**Dataset content**
== == ==

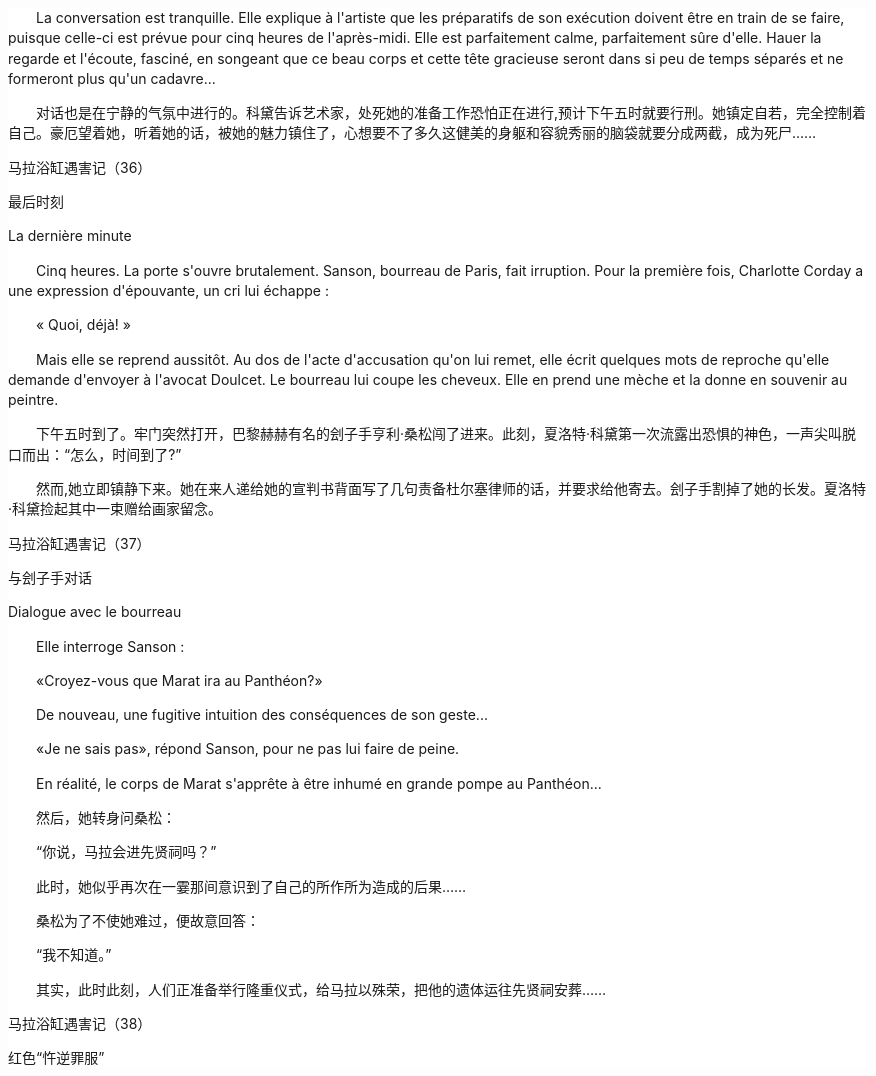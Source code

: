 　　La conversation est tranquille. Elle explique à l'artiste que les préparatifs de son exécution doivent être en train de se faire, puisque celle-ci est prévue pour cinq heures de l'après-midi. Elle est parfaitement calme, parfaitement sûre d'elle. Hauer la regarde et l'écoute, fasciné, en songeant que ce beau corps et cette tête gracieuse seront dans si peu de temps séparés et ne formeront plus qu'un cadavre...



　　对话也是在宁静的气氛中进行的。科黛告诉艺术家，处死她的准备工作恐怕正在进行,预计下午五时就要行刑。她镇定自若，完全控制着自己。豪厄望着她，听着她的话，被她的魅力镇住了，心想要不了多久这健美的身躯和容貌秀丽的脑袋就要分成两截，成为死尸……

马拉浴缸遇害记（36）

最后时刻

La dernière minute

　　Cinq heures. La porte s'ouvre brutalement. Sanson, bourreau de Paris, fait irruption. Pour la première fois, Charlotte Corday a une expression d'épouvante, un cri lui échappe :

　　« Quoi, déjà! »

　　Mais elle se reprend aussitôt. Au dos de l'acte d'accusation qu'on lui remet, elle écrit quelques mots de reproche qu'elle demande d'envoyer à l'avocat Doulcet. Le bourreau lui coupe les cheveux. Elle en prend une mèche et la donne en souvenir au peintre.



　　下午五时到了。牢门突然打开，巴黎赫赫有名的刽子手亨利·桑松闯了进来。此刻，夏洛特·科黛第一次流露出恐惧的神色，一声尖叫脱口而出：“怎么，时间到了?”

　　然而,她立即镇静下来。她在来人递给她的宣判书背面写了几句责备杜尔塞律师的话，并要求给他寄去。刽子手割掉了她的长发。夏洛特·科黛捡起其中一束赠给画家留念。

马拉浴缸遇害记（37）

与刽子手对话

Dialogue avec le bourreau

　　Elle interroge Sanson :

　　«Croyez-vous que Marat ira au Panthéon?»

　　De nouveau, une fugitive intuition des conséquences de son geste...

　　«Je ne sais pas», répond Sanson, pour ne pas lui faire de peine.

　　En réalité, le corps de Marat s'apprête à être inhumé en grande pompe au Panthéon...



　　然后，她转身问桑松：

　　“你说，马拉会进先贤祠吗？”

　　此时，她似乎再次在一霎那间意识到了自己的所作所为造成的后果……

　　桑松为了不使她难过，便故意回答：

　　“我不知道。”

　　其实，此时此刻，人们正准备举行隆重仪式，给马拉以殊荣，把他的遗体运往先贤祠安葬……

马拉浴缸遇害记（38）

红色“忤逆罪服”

== == ==

**Aim of the task**
Beginning with the line that contains "que Marat ira", retype every remaining line of the listing exactly, ending with the last one.

**Task result**
　　«Croyez-vous que Marat ira au Panthéon?»

　　De nouveau, une fugitive intuition des conséquences de son geste...

　　«Je ne sais pas», répond Sanson, pour ne pas lui faire de peine.

　　En réalité, le corps de Marat s'apprête à être inhumé en grande pompe au Panthéon...



　　然后，她转身问桑松：

　　“你说，马拉会进先贤祠吗？”

　　此时，她似乎再次在一霎那间意识到了自己的所作所为造成的后果……

　　桑松为了不使她难过，便故意回答：

　　“我不知道。”

　　其实，此时此刻，人们正准备举行隆重仪式，给马拉以殊荣，把他的遗体运往先贤祠安葬……

马拉浴缸遇害记（38）

红色“忤逆罪服”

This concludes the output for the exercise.